**EXERCISE DESCRIPTION:**
Below are the records. List every line holding the word "event".

▼▼▼

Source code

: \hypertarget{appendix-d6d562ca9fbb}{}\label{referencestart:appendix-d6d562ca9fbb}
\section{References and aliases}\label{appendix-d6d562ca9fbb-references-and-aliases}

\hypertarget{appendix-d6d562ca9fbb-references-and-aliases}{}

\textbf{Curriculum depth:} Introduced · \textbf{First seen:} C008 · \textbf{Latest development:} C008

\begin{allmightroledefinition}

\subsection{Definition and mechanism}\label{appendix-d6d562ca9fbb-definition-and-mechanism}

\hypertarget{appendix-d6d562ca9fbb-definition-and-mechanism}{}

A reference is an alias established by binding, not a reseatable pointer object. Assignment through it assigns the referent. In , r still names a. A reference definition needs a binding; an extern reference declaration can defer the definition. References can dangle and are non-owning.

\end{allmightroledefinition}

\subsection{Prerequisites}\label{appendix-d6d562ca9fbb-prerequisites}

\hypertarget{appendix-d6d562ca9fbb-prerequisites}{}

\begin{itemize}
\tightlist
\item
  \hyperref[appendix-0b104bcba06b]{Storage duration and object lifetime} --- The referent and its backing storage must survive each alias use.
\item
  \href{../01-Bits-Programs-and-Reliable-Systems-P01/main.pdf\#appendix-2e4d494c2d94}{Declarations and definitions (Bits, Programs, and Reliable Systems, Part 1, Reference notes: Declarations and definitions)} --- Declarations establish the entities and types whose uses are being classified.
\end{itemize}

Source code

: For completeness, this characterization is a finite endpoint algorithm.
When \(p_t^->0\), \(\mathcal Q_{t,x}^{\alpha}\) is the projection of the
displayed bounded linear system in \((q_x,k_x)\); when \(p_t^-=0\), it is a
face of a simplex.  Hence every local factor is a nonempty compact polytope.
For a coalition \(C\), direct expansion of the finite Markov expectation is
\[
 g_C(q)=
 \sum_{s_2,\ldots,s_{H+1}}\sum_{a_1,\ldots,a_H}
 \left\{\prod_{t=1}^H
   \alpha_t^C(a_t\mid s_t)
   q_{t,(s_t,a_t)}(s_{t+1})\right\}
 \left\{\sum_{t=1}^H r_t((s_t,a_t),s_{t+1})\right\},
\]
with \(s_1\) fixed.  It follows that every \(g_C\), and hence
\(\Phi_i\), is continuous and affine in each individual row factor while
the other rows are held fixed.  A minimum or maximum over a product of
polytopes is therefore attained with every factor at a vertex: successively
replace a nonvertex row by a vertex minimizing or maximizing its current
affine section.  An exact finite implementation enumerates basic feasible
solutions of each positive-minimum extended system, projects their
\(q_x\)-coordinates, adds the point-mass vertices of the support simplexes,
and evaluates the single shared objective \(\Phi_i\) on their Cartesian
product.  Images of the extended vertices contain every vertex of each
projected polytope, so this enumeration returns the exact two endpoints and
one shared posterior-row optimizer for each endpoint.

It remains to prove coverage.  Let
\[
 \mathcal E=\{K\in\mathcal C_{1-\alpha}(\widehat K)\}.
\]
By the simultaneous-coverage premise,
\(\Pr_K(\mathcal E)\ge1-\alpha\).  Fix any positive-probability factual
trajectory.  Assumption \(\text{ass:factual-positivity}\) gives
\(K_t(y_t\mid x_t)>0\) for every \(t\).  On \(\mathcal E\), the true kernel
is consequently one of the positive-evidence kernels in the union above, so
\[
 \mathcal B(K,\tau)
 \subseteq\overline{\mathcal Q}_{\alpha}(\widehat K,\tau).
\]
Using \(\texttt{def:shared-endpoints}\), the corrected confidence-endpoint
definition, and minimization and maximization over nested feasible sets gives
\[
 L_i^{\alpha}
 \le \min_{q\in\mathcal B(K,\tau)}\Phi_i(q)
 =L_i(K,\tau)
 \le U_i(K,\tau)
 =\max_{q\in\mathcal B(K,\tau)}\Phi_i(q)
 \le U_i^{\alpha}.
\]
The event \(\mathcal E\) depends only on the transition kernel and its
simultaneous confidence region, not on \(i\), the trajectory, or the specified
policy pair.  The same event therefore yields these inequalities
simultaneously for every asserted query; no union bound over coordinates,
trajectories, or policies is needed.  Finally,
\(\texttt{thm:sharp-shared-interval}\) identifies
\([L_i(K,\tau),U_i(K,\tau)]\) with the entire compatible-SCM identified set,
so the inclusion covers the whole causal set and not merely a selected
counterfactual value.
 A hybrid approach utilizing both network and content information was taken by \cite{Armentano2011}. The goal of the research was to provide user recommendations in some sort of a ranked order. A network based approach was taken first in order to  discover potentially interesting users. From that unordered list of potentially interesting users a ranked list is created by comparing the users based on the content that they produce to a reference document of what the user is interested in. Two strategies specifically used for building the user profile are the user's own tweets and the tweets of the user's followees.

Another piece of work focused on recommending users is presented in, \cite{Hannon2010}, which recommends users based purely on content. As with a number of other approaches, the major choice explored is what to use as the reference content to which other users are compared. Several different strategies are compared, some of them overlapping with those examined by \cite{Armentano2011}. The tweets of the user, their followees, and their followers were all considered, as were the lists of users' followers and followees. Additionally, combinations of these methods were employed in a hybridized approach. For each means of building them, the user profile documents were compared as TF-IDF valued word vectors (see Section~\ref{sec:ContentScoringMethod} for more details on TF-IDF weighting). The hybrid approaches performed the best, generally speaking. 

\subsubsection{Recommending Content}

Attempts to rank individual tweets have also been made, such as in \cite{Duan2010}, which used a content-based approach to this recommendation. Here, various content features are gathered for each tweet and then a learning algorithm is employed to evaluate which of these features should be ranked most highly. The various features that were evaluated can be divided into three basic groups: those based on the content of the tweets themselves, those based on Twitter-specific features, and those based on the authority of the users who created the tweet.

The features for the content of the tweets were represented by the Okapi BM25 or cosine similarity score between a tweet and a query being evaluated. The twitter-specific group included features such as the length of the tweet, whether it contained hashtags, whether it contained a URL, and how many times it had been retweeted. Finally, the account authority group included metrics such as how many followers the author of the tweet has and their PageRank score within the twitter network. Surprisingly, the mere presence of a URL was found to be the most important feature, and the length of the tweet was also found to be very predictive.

▲▲▲

**ANSWER AREA:**
The event \(\mathcal E\) depends only on the transition kernel and its
policy pair.  The same event therefore yields these inequalities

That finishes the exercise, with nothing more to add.